▸ **Entries provided**:
--------------------------------

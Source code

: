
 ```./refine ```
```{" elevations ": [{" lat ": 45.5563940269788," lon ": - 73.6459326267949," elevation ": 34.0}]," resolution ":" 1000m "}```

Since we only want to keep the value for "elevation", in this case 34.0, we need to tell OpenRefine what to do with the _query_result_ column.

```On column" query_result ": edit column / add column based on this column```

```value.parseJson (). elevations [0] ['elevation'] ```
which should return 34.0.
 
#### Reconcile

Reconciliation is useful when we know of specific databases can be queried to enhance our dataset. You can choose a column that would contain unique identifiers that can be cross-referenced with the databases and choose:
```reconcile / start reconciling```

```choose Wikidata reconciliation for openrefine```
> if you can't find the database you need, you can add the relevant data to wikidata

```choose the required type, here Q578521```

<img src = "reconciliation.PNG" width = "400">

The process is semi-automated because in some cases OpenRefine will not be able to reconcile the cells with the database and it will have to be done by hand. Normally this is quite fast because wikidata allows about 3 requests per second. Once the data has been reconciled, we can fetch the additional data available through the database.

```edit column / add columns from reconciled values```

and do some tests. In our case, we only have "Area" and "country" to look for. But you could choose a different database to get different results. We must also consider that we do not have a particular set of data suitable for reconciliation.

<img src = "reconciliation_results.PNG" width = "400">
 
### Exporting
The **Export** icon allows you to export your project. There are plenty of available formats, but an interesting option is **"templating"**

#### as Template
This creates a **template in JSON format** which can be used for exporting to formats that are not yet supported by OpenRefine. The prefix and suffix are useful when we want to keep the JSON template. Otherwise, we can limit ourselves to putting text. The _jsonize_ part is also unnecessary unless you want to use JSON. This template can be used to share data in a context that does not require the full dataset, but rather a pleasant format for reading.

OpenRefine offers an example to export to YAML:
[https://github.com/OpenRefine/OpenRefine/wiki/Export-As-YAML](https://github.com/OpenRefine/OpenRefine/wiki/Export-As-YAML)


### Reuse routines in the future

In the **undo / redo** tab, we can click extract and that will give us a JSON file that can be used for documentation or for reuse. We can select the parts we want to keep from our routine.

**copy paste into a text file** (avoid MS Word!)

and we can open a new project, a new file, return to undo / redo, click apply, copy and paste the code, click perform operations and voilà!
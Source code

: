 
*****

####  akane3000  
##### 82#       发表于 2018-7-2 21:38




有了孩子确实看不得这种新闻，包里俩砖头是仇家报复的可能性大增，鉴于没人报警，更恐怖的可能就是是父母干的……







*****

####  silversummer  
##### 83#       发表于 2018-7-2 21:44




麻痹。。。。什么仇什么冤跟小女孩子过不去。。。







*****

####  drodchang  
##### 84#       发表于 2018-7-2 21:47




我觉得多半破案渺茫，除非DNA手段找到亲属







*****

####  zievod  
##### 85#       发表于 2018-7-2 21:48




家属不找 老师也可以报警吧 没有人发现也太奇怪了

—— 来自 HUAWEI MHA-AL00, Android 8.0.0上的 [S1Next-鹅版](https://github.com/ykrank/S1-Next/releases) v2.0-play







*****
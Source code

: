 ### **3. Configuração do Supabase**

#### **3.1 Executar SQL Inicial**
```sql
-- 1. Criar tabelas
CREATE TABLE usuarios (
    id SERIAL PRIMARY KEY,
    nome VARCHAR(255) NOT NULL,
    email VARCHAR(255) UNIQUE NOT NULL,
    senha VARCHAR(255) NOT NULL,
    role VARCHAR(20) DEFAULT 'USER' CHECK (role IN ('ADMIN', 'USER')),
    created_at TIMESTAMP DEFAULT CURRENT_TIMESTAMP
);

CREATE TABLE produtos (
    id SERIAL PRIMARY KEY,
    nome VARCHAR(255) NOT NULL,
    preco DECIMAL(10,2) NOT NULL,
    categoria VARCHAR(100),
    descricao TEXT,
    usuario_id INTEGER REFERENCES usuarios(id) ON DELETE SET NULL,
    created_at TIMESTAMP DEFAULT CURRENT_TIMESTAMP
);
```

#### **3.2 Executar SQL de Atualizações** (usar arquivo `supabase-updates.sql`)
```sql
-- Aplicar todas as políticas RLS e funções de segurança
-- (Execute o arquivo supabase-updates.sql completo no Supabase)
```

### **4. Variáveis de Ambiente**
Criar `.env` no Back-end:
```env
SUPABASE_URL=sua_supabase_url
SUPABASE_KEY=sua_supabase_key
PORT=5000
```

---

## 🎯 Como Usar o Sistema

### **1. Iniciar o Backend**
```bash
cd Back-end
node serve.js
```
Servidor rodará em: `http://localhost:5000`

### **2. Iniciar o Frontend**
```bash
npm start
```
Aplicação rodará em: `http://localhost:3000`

--------------------------------

▸ **Instructions to follow**: Return all of the above records exactly, leaving no line out.

▸ **Solution below**:
Source code

:
 ```./refine ```
```{" elevations ": [{" lat ": 45.5563940269788," lon ": - 73.6459326267949," elevation ": 34.0}]," resolution ":" 1000m "}```

Since we only want to keep the value for "elevation", in this case 34.0, we need to tell OpenRefine what to do with the _query_result_ column.

```On column" query_result ": edit column / add column based on this column```

```value.parseJson (). elevations [0] ['elevation'] ```
which should return 34.0.
 
#### Reconcile

Reconciliation is useful when we know of specific databases can be queried to enhance our dataset. You can choose a column that would contain unique identifiers that can be cross-referenced with the databases and choose:
```reconcile / start reconciling```

```choose Wikidata reconciliation for openrefine```
> if you can't find the database you need, you can add the relevant data to wikidata

```choose the required type, here Q578521```

<img src = "reconciliation.PNG" width = "400">

The process is semi-automated because in some cases OpenRefine will not be able to reconcile the cells with the database and it will have to be done by hand. Normally this is quite fast because wikidata allows about 3 requests per second. Once the data has been reconciled, we can fetch the additional data available through the database.

```edit column / add columns from reconciled values```

and do some tests. In our case, we only have "Area" and "country" to look for. But you could choose a different database to get different results. We must also consider that we do not have a particular set of data suitable for reconciliation.

<img src = "reconciliation_results.PNG" width = "400">
 
### Exporting
The **Export** icon allows you to export your project. There are plenty of available formats, but an interesting option is **"templating"**

#### as Template
This creates a **template in JSON format** which can be used for exporting to formats that are not yet supported by OpenRefine. The prefix and suffix are useful when we want to keep the JSON template. Otherwise, we can limit ourselves to putting text. The _jsonize_ part is also unnecessary unless you want to use JSON. This template can be used to share data in a context that does not require the full dataset, but rather a pleasant format for reading.

OpenRefine offers an example to export to YAML:
[https://github.com/OpenRefine/OpenRefine/wiki/Export-As-YAML](https://github.com/OpenRefine/OpenRefine/wiki/Export-As-YAML)


### Reuse routines in the future

In the **undo / redo** tab, we can click extract and that will give us a JSON file that can be used for documentation or for reuse. We can select the parts we want to keep from our routine.

**copy paste into a text file** (avoid MS Word!)

and we can open a new project, a new file, return to undo / redo, click apply, copy and paste the code, click perform operations and voilà!
Source code

: 
*****

####  akane3000  
##### 82#       发表于 2018-7-2 21:38




有了孩子确实看不得这种新闻，包里俩砖头是仇家报复的可能性大增，鉴于没人报警，更恐怖的可能就是是父母干的……







*****

####  silversummer  
##### 83#       发表于 2018-7-2 21:44




麻痹。。。。什么仇什么冤跟小女孩子过不去。。。







*****

####  drodchang  
##### 84#       发表于 2018-7-2 21:47




我觉得多半破案渺茫，除非DNA手段找到亲属







*****

####  zievod  
##### 85#       发表于 2018-7-2 21:48




家属不找 老师也可以报警吧 没有人发现也太奇怪了

—— 来自 HUAWEI MHA-AL00, Android 8.0.0上的 [S1Next-鹅版](https://github.com/ykrank/S1-Next/releases) v2.0-play







*****
Source code

: ### **3. Configuração do Supabase**

#### **3.1 Executar SQL Inicial**
```sql
-- 1. Criar tabelas
CREATE TABLE usuarios (
    id SERIAL PRIMARY KEY,
    nome VARCHAR(255) NOT NULL,
    email VARCHAR(255) UNIQUE NOT NULL,
    senha VARCHAR(255) NOT NULL,
    role VARCHAR(20) DEFAULT 'USER' CHECK (role IN ('ADMIN', 'USER')),
    created_at TIMESTAMP DEFAULT CURRENT_TIMESTAMP
);

CREATE TABLE produtos (
    id SERIAL PRIMARY KEY,
    nome VARCHAR(255) NOT NULL,
    preco DECIMAL(10,2) NOT NULL,
    categoria VARCHAR(100),
    descricao TEXT,
    usuario_id INTEGER REFERENCES usuarios(id) ON DELETE SET NULL,
    created_at TIMESTAMP DEFAULT CURRENT_TIMESTAMP
);
```

#### **3.2 Executar SQL de Atualizações** (usar arquivo `supabase-updates.sql`)
```sql
-- Aplicar todas as políticas RLS e funções de segurança
-- (Execute o arquivo supabase-updates.sql completo no Supabase)
```

### **4. Variáveis de Ambiente**
Criar `.env` no Back-end:
```env
SUPABASE_URL=sua_supabase_url
SUPABASE_KEY=sua_supabase_key
PORT=5000
```

---

## 🎯 Como Usar o Sistema

### **1. Iniciar o Backend**
```bash
cd Back-end
node serve.js
```
Servidor rodará em: `http://localhost:5000`

### **2. Iniciar o Frontend**
```bash
npm start
```
Aplicação rodará em: `http://localhost:3000`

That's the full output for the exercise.